(Source texts of formatted documents)
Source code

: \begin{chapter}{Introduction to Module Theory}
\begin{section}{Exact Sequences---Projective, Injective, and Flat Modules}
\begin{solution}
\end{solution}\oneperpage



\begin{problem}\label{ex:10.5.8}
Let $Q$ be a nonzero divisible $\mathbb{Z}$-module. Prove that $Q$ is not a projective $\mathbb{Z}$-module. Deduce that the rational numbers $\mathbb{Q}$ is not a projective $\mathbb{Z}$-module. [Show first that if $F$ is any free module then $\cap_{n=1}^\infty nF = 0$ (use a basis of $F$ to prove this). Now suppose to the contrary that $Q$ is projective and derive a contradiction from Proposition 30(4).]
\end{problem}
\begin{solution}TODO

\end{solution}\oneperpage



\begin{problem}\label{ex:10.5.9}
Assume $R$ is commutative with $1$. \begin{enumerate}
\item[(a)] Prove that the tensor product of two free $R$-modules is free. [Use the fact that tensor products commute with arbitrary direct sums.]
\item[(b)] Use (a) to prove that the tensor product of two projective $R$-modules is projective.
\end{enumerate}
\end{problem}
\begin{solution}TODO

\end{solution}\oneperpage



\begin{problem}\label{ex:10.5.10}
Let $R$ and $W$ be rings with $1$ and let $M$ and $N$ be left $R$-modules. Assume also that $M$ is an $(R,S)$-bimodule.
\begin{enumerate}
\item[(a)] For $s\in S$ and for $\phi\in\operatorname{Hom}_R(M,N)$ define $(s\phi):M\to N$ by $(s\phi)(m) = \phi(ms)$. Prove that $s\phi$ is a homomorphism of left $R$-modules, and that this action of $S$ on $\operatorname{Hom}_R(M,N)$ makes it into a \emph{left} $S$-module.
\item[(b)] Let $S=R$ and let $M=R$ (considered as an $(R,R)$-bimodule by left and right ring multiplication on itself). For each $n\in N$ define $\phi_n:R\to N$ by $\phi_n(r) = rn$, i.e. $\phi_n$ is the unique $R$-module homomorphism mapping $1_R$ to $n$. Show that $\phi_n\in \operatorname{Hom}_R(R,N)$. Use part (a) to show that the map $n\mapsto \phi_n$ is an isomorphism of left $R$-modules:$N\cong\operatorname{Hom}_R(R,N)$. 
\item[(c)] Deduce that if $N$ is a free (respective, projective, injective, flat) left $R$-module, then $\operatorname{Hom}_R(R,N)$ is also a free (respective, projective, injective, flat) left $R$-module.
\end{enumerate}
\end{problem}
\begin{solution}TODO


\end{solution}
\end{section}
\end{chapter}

What this task involves> Each line in the data where the string "with" occurs should be identified and copied.

Exercise solution>
Assume $R$ is commutative with $1$. \begin{enumerate}
\item[(a)] Prove that the tensor product of two free $R$-modules is free. [Use the fact that tensor products commute with arbitrary direct sums.]
Let $R$ and $W$ be rings with $1$ and let $M$ and $N$ be left $R$-modules. Assume also that $M$ is an $(R,S)$-bimodule.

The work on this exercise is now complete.